USC's president this week warned students to stay away from raves, which take place four times a year at the adjacent Coliseum and Sports Arena.

The events have earned public scrutiny after a 15-year-old ecstasy overdose victim attended Electric Daisy Carnival at the Coliseum in June. A USC student dropped six floors form an on-campus residential building following a rave-like Halloween event last year and suffered critical injuries.

USC honcho C. L. Max Nikias urged students to avoid the parties that have otherwise been approved begrudgingly by the public Coliseum Commission.

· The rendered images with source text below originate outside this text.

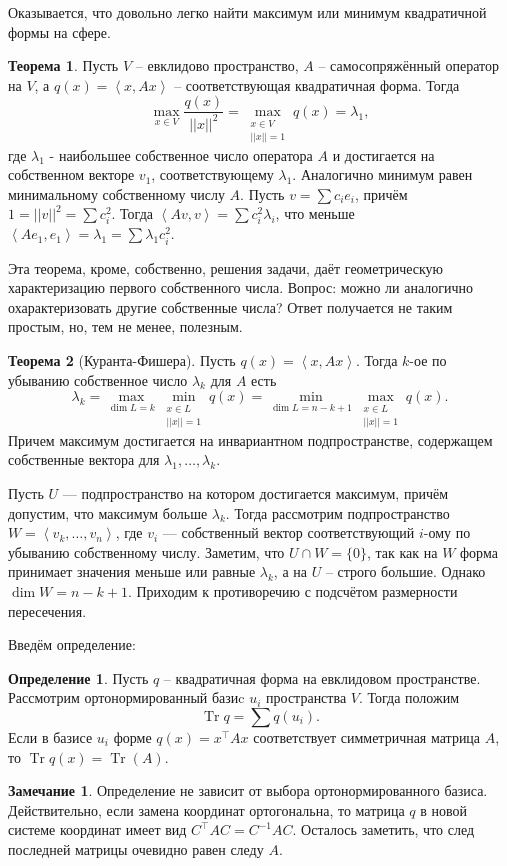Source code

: \documentclass[10pt,a4paper,oneside]{book}
\theoremstyle{definition}
\newtheorem*{rem}{Замечание}
\newtheorem*{defn}{{\color{yellow!20!red} Определение}}
\newtheorem{thm}{{\color{red!40!black} Теорема}}
\newcommand{\Tr}{\operatorname{Tr}}
\def\lan{\left\langle }
\def\ran{\right\rangle}
\def\thrm{\begin{thm}}
\def\ethrm{\end{thm}}
\def\dfn{\begin{defn}}
\def\edfn{\end{defn}}
\def\rm{\begin{rem}}
\def\erm{\end{rem}}
\begin{document}
Оказывается, что довольно легко найти максимум или минимум квадратичной формы на сфере.



\thrm Пусть $V$ -- евклидово пространство, $A$ -- самосопряжённый оператор на $V$, а $q(x)=\lan x,Ax\ran$ -- соответствующая квадратичная форма. Тогда 
$$\max_{ x\in V } \frac{q(x)}{||x||^2}=\max_{\substack{ x\in V \\ ||x||=1}} q(x)=\lambda_1,$$
 где $\lambda_1$ - наибольшее собственное число оператора $A$ и достигается на собственном векторе $v_1$, соответствующему $\lambda_1$. Аналогично минимум равен минимальному собственному числу $A$. 
\proof
Пусть $v=\sum c_i e_i$, причём $1=||v||^2=\sum c_i^2$. Тогда $\lan Av,v\ran = \sum c^2_i \lambda_i $, что меньше $\lan A e_1,e_1\ran= \lambda_1= \sum \lambda_1 c_i^2$.
\endproof
\ethrm

Эта теорема, кроме, собственно, решения задачи, даёт геометрическую характеризацию первого собственного числа. Вопрос: можно ли аналогично охарактеризовать другие собственные числа? Ответ получается не таким простым, но, тем не менее, полезным.

\thrm[Куранта-Фишера] Пусть $q(x)=\lan x, Ax\ran$. Тогда $k$-ое по убыванию собственное число $\lambda_k$ для $A$ есть 
$$ \lambda_k=\max_{\dim L=k} \min_{\substack{ x\in L \\ ||x||=1}} q(x) = \min_{\dim L=n-k+1} \max_{\substack{ x\in L \\ ||x||=1}} q(x).$$
Причем максимум достигается на инвариантном подпространстве, содержащем собственные вектора для $\lambda_1,\dots,\lambda_k$.
\ethrm
\proof Пусть $U$ --- подпространство на котором достигается максимум, причём допустим, что максимум больше $\lambda_k$. Тогда рассмотрим подпространство $W=\lan v_k,\dots,v_n\ran$, где $v_i$ --- собственный вектор соответствующий $i$-ому по убыванию собственному числу. Заметим, что $U\cap W=\{0\}$, так как на $W$ форма принимает значения меньше или равные $\lambda_k$, а на $U$ -- строго большие. Однако $\dim W=n-k+1$. Приходим к противоречию с подсчётом размерности пересечения. 
\endproof


Введём определение:
\dfn
Пусть $q$ -- квадратичная форма на евклидовом пространстве. Рассмотрим ортонормированный базиc $u_i$ пространства $V$. Тогда положим 
$$\Tr q= \sum q(u_i).$$ Если в базисе $u_i$ форме $q(x)=x^{\top} Ax $ соответствует симметричная матрица $A$, то $\Tr q(x)=\Tr(A)$.
\edfn

\rm Определение не зависит от выбора ортонормированного базиса. Действительно, если замена координат ортогональна, то матрица $q$ в новой системе координат имеет вид $C^{\top}AC=C^{-1}AC$. Осталось заметить, что след последней матрицы очевидно равен следу $A$.
\erm
\end{document}
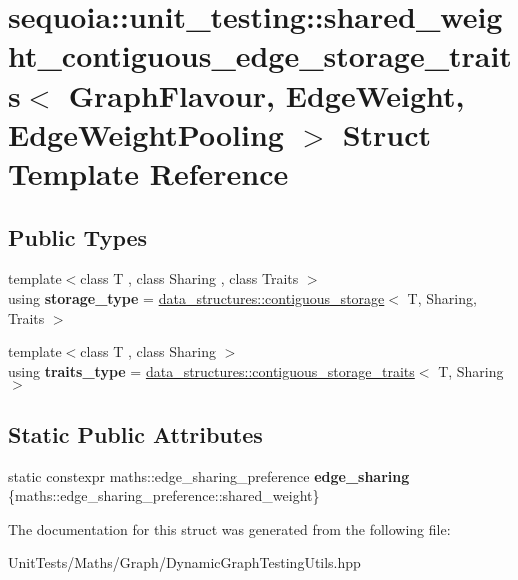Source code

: \hypertarget{structsequoia_1_1unit__testing_1_1shared__weight__contiguous__edge__storage__traits}{}\section{sequoia\+::unit\+\_\+testing\+::shared\+\_\+weight\+\_\+contiguous\+\_\+edge\+\_\+storage\+\_\+traits$<$ Graph\+Flavour, Edge\+Weight, Edge\+Weight\+Pooling $>$ Struct Template Reference}
\label{structsequoia_1_1unit__testing_1_1shared__weight__contiguous__edge__storage__traits}
\subsection*{Public Types}
\begin{DoxyCompactItemize}
\item 
\mbox{\label{structsequoia_1_1unit__testing_1_1shared__weight__contiguous__edge__storage__traits_af7ae22df3b593b46eb2f49ba320ea4ae}} 
{\footnotesize template$<$class T , class Sharing , class Traits $>$ }\\using {\bfseries storage\+\_\+type} = \mbox{\hyperlink{classsequoia_1_1data__structures_1_1contiguous__storage}{data\+\_\+structures\+::contiguous\+\_\+storage}}$<$ T, Sharing, Traits $>$
\item 
\mbox{\label{structsequoia_1_1unit__testing_1_1shared__weight__contiguous__edge__storage__traits_a0b0442ef113d1c8263d21de098728ce0}} 
{\footnotesize template$<$class T , class Sharing $>$ }\\using {\bfseries traits\+\_\+type} = \mbox{\hyperlink{structsequoia_1_1data__structures_1_1contiguous__storage__traits}{data\+\_\+structures\+::contiguous\+\_\+storage\+\_\+traits}}$<$ T, Sharing $>$
\end{DoxyCompactItemize}
\subsection*{Static Public Attributes}
\begin{DoxyCompactItemize}
\item 
\mbox{\label{structsequoia_1_1unit__testing_1_1shared__weight__contiguous__edge__storage__traits_a19c1af73c28908960a56ae2608418ca5}} 
static constexpr maths\+::edge\+\_\+sharing\+\_\+preference {\bfseries edge\+\_\+sharing} \{maths\+::edge\+\_\+sharing\+\_\+preference\+::shared\+\_\+weight\}
\end{DoxyCompactItemize}


The documentation for this struct was generated from the following file\+:\begin{DoxyCompactItemize}
\item 
Unit\+Tests/\+Maths/\+Graph/Dynamic\+Graph\+Testing\+Utils.\+hpp\end{DoxyCompactItemize}
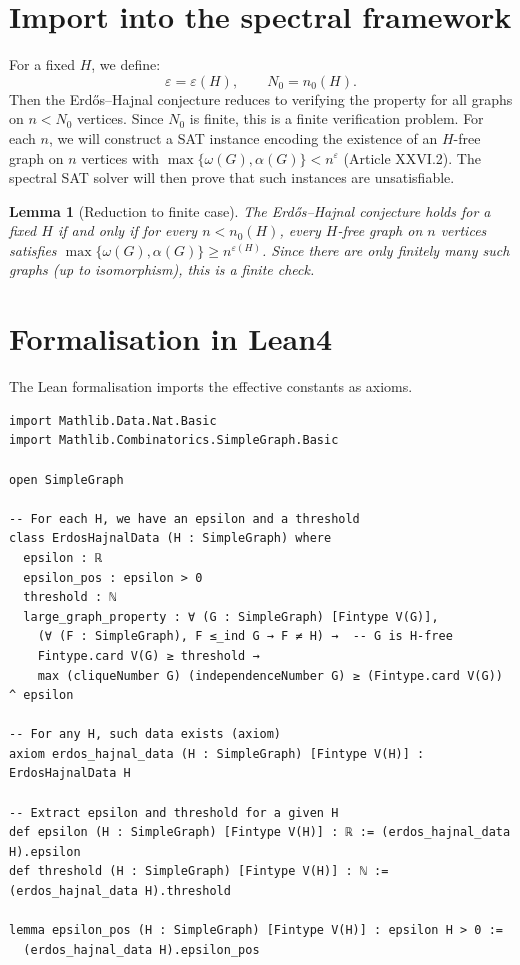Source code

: \documentclass[11pt,a4paper]{article}
\newtheorem{lemma}[theorem]{Lemma}
\begin{document}
\section{Import into the spectral framework}
For a fixed $H$, we define:
\[
\varepsilon = \varepsilon(H), \qquad N_0 = n_0(H).
\]
Then the Erdős–Hajnal conjecture reduces to verifying the property for all graphs on $n < N_0$ vertices. Since $N_0$ is finite, this is a finite verification problem. For each $n$, we will construct a SAT instance encoding the existence of an $H$-free graph on $n$ vertices with $\max\{\omega(G),\alpha(G)\} < n^{\varepsilon}$ (Article XXVI.2). The spectral SAT solver will then prove that such instances are unsatisfiable.

\begin{lemma}[Reduction to finite case]\label{lem:reduction}
The Erdős–Hajnal conjecture holds for a fixed $H$ if and only if for every $n < n_0(H)$, every $H$-free graph on $n$ vertices satisfies $\max\{\omega(G),\alpha(G)\} \ge n^{\varepsilon(H)}$. Since there are only finitely many such graphs (up to isomorphism), this is a finite check.
\end{lemma}

\section{Formalisation in Lean4}
The Lean formalisation imports the effective constants as axioms.

\begin{lstlisting}[style=lean, caption={SeriesXXVI/ErdosHajnalConstants.lean (final)}]
import Mathlib.Data.Nat.Basic
import Mathlib.Combinatorics.SimpleGraph.Basic

open SimpleGraph

-- For each H, we have an epsilon and a threshold
class ErdosHajnalData (H : SimpleGraph) where
  epsilon : ℝ
  epsilon_pos : epsilon > 0
  threshold : ℕ
  large_graph_property : ∀ (G : SimpleGraph) [Fintype V(G)],
    (∀ (F : SimpleGraph), F ≤_ind G → F ≠ H) →  -- G is H-free
    Fintype.card V(G) ≥ threshold →
    max (cliqueNumber G) (independenceNumber G) ≥ (Fintype.card V(G)) ^ epsilon

-- For any H, such data exists (axiom)
axiom erdos_hajnal_data (H : SimpleGraph) [Fintype V(H)] : ErdosHajnalData H

-- Extract epsilon and threshold for a given H
def epsilon (H : SimpleGraph) [Fintype V(H)] : ℝ := (erdos_hajnal_data H).epsilon
def threshold (H : SimpleGraph) [Fintype V(H)] : ℕ := (erdos_hajnal_data H).threshold

lemma epsilon_pos (H : SimpleGraph) [Fintype V(H)] : epsilon H > 0 :=
  (erdos_hajnal_data H).epsilon_pos
\end{lstlisting}
\end{document}
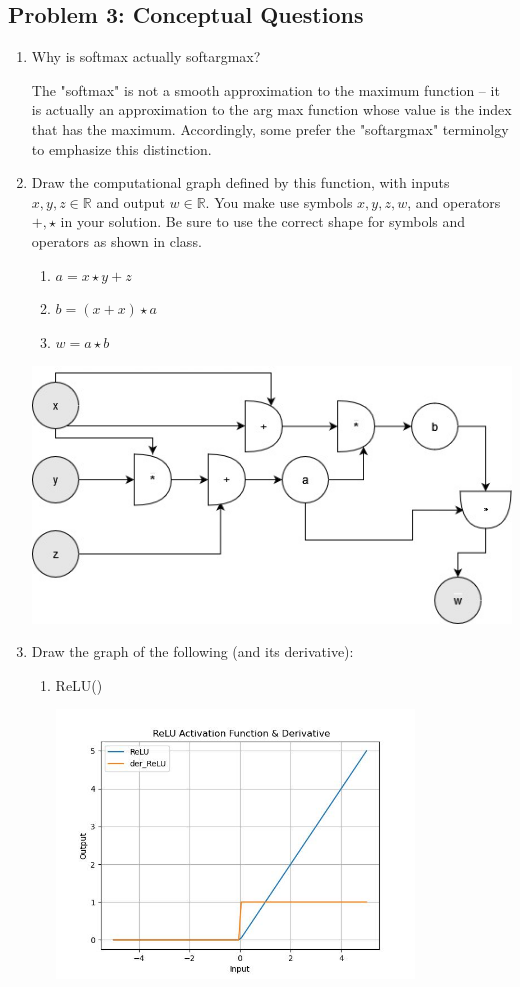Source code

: \documentclass{article}
\begin{document}
\subsection*{Problem 3: Conceptual Questions}
%
\begin{enumerate}
  \item Why is softmax actually softargmax?
        \begin{tcolorbox}
          The "softmax" is not a smooth approximation to the maximum function -- it
          is actually an approximation to the arg max function whose value is the index
          that has the maximum. Accordingly, some prefer the "softargmax" terminolgy to
          emphasize this distinction.
        \end{tcolorbox}
  \item Draw the computational graph defined by this function, with inputs $x,
          y, z \in \mathbb{R}$ and output $w \in \mathbb{R}$. You make use symbols $x, y,
          z,w$, and operators $+,\star$ in your solution. Be sure to use the correct
        shape for symbols and
        operators as shown in class.
        \begin{enumerate}
          \item $a = x \star y + z  $
          \item $b = (x+x) \star a$
          \item $w = a \star b$
        \end{enumerate}
        \includegraphics[width=15cm]{"diagram.jpg"}
  \item Draw the graph of the following (and its derivative):
        \begin{enumerate}
          \item ReLU()
                \begin{tcolorbox}
                  \includegraphics[width=9.5cm]{relu.jpg}

\end{tcolorbox}
\end{enumerate}
\end{enumerate}
\end{document}
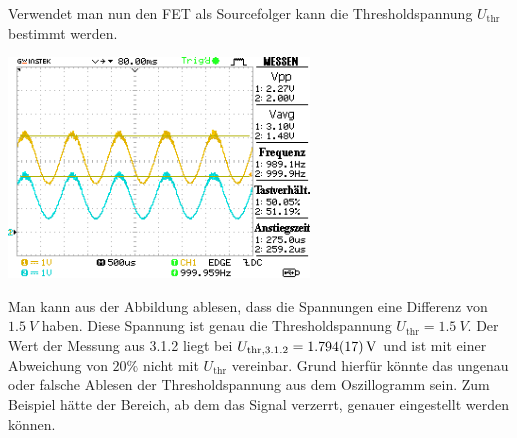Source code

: \documentclass[10pt]{article}
\newenvironment{Figure}
  {\par\medskip\noindent\minipage{\linewidth}}
  {\endminipage\par\medskip}
\begin{document}
\begin{multicols}{2}
	Verwendet man nun den FET als Sourcefolger kann die Thresholdspannung $U_{\text{thr}}$ bestimmt werden.
	\begin{Figure}
		\centering
		\includegraphics[width=0.6\textwidth]{../data/DS0013.png}
	\end{Figure}
	Man kann aus der Abbildung ablesen, dass die Spannungen eine Differenz von $\SI{1.5}{V}$ haben.
	Diese Spannung ist genau die Thresholdspannung $U_{\text{thr}}=\SI{1.5}{V}$.
	Der Wert der Messung aus 3.1.2 liegt bei $U_{\text{thr},3.1.2}=\SI{1.794+-0.017}{V}$ und ist mit einer Abweichung von $20\%$ nicht mit $U_{\text{thr}}$ vereinbar.
	Grund hierfür könnte das ungenau oder falsche Ablesen der Thresholdspannung aus dem Oszillogramm sein.
	Zum Beispiel hätte der Bereich, ab dem das Signal verzerrt, genauer eingestellt werden können.


\end{multicols}
\end{document}
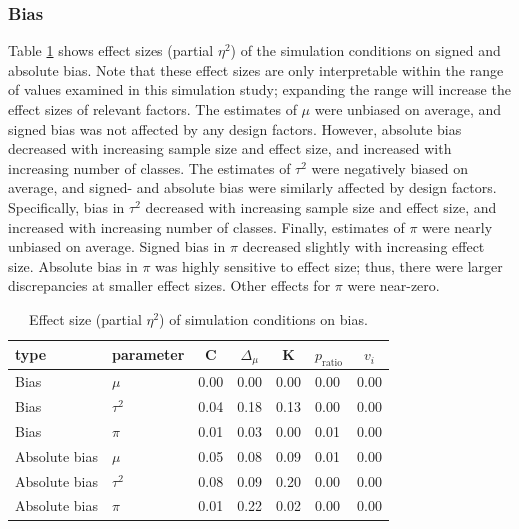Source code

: \documentclass[
  english,
  man, noextraspace,floatsintext]{apa6}
\begin{document}
\subsubsection{Bias}\label{bias}

Table \ref{tab:tabesbias} shows effect sizes (partial \(\eta^2\)) of the simulation conditions on signed and absolute bias.
Note that these effect sizes are only interpretable within the range of values examined in this simulation study; expanding the range will increase the effect sizes of relevant factors.
The estimates of \(\mu\) were unbiased on average, and signed bias was not affected by any design factors.
However, absolute bias decreased with increasing sample size and effect size, and increased with increasing number of classes.
The estimates of \(\tau^2\) were negatively biased on average, and signed- and absolute bias were similarly affected by design factors.
Specifically, bias in \(\tau^2\) decreased with increasing sample size and effect size, and increased with increasing number of classes.
Finally, estimates of \(\pi\) were nearly unbiased on average.
Signed bias in \(\pi\) decreased slightly with increasing effect size.
Absolute bias in \(\pi\) was highly sensitive to effect size; thus, there were larger discrepancies at smaller effect sizes.
Other effects for \(\pi\) were near-zero.

\begin{table}[tbp]

\begin{center}
\begin{threeparttable}

\caption{\label{tab:tabesbias}Effect size (partial $\eta^2$) of simulation conditions on bias.}

\begin{tabular}{lllllll}
\toprule
type & \multicolumn{1}{c}{parameter} & \multicolumn{1}{c}{C} & \multicolumn{1}{c}{$\Delta_{\mu}$} & \multicolumn{1}{c}{K} & \multicolumn{1}{c}{$p_{\text{ratio}}$} & \multicolumn{1}{c}{$v_i$}\\
\midrule
Bias & $\mu$ & 0.00 & 0.00 & 0.00 & 0.00 & 0.00\\
Bias & $\tau^2$ & 0.04 & 0.18 & 0.13 & 0.00 & 0.00\\
Bias & $\pi$ & 0.01 & 0.03 & 0.00 & 0.01 & 0.00\\
Absolute bias & $\mu$ & 0.05 & 0.08 & 0.09 & 0.01 & 0.00\\
Absolute bias & $\tau^2$ & 0.08 & 0.09 & 0.20 & 0.00 & 0.00\\
Absolute bias & $\pi$ & 0.01 & 0.22 & 0.02 & 0.00 & 0.00\\
\bottomrule
\end{tabular}

\end{threeparttable}
\end{center}

\end{table}
\end{document}
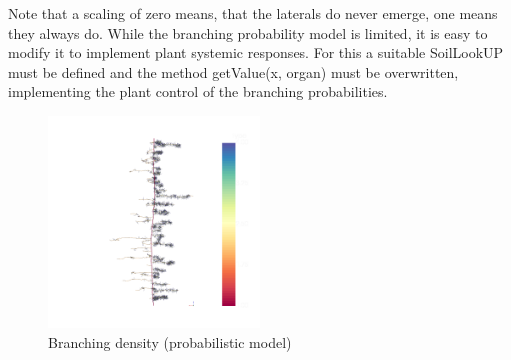 Note that a scaling of zero means, that the laterals do never emerge, one means they always do. While the branching probability model is limited, it is easy to modify it to implement plant systemic responses. For this a suitable SoilLookUP must be defined and the method getValue(x, organ) must be overwritten, implementing the plant control of the branching probabilities. 

\begin{figure}
\centering
\includegraphics[width=0.5\textwidth]{example5d.png}
\caption{Branching density (probabilistic model)} \label{fig:probability}
\end{figure}
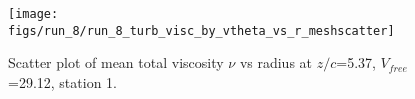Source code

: \begin{figure}[H]
\centering
\texttt{[image: figs/run\_8/run\_8\_turb\_visc\_by\_vtheta\_vs\_r\_meshscatter]}
\caption{Scatter plot of mean total viscosity $\nu$ vs radius at $z/c$=5.37, $V_{free}$=29.12, station 1.}
\label{fig:run_8_turb_visc_by_vtheta_vs_r_meshscatter}
\end{figure}


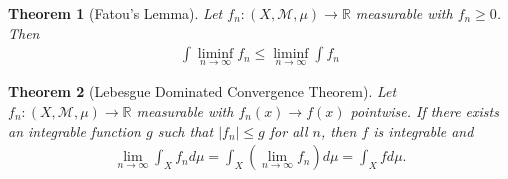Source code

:\documentclass[12pt]{amsart}         %
\newtheorem{theorem}{Theorem}[section]
\theoremstyle{remark}
\newcommand{\R}{\mathbb{R}}
\begin{document}
\begin{theorem}[Fatou's Lemma]
Let $f_n: (X,\mathcal{M},\mu) \rightarrow \R$ measurable with $f_n \geq 0$. Then
\begin{align*}
\int \liminf_{n\rightarrow \infty} f_n \leq \liminf_{n\rightarrow \infty} \int f_n
\end{align*}
\end{theorem}

\begin{theorem}[Lebesgue Dominated Convergence Theorem]
Let $f_n: (X,\mathcal{M},\mu) \rightarrow \R$ measurable with $f_n(x) \rightarrow f(x)$ pointwise. If there exists an integrable function $g$ such that $|f_n| \leq g$ for all $n$, then $f$ is integrable and
\begin{align*}
\lim_{n\rightarrow \infty} \int_X f_n d\mu = \int_X \left(\lim_{n\rightarrow \infty} f_n\right) d\mu = \int_X f d\mu.
\end{align*}
\end{theorem}
\end{document}
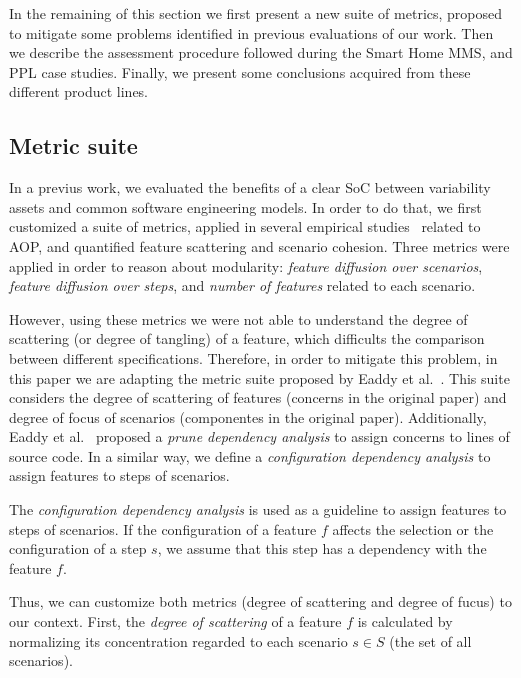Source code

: \documentclass{acm_proc_article-sp}
\begin{document}
In the remaining of this section we first present a new suite of metrics,
proposed to mitigate some problems identified in previous evaluations of our
work. Then we describe the assessment procedure followed during the Smart Home
MMS, and PPL case studies. Finally, we present some conclusions acquired from
these different product lines.

\subsection{Metric suite}\label{sub:metric-suite}

In a previus work, we evaluated the benefits of a clear SoC between variability
assets and common software engineering models. In order to do that, we first
customized a suite of metrics, applied in several empirical
studies~\cite{Garcia:2005aa,Greenwood:2007aa,Figueiredo:2008ab,Figueiredo:2008ab}
related to AOP, and quantified feature scattering and scenario cohesion. Three
metrics were applied in order to reason about modularity: \emph{feature diffusion
over scenarios}, \emph{feature diffusion over steps}, and \emph{number of
features} related to each scenario.

However, using these metrics we were not able to understand the degree of
scattering (or degree of tangling) of a feature, which difficults the comparison
between different specifications. Therefore, in order to mitigate this problem,
in this paper we are adapting the metric suite proposed by Eaddy et
al.~\cite{Eaddy:2007aa}. This suite considers the degree of scattering of
features (concerns in the original paper) and degree of focus of scenarios
(componentes in the original paper). Additionally, Eaddy et
al.~\cite{Eaddy:2007aa} proposed a \emph{prune dependency analysis} to assign
concerns to lines of source code. In a similar way, we define a
\emph{configuration dependency analysis} to assign features to steps of
scenarios.

\begin{definition}
The \emph{configuration dependency analysis} is used as a guideline to assign
features to steps of scenarios. If the configuration of a feature $f$
affects the selection or the configuration of a step $s$, we assume that this step has a
dependency with the feature $f$. 
\end{definition}

Thus, we can customize both metrics (degree of scattering and degree of fucus)
to our context. First, the \emph{degree of scattering} of a feature $f$ is
calculated by normalizing its concentration regarded to each scenario $s \in
S$ (the set of all scenarios). 
\end{document}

In a letter to students about “health, safety and well-being,” Nikias states:

” … I wish to warn you about a specific danger that has become increasingly

prevalent in the City of Los Angeles: raves. Occasionally, these are held close to our

campuses, often at the Coliseum or the Shrine, and they present serious risks to all who

attend. Ecstasy, which is common at raves, produces a number of adverse reactions that

may include disorientation, anxiety, paranoia, panic attacks, and hallucinations. These

reactions, even in mild forms, can create a ripple effect of dangers that lead to

catastrophic consequences. (Visit the USC Drug Free website for additional information

and resources.)”

Nikias notes that he has two children of his own attending the university:

” … With the collective support of the university's senior administration-and as the father of two USC students-I strongly discourage your participation in rave events.”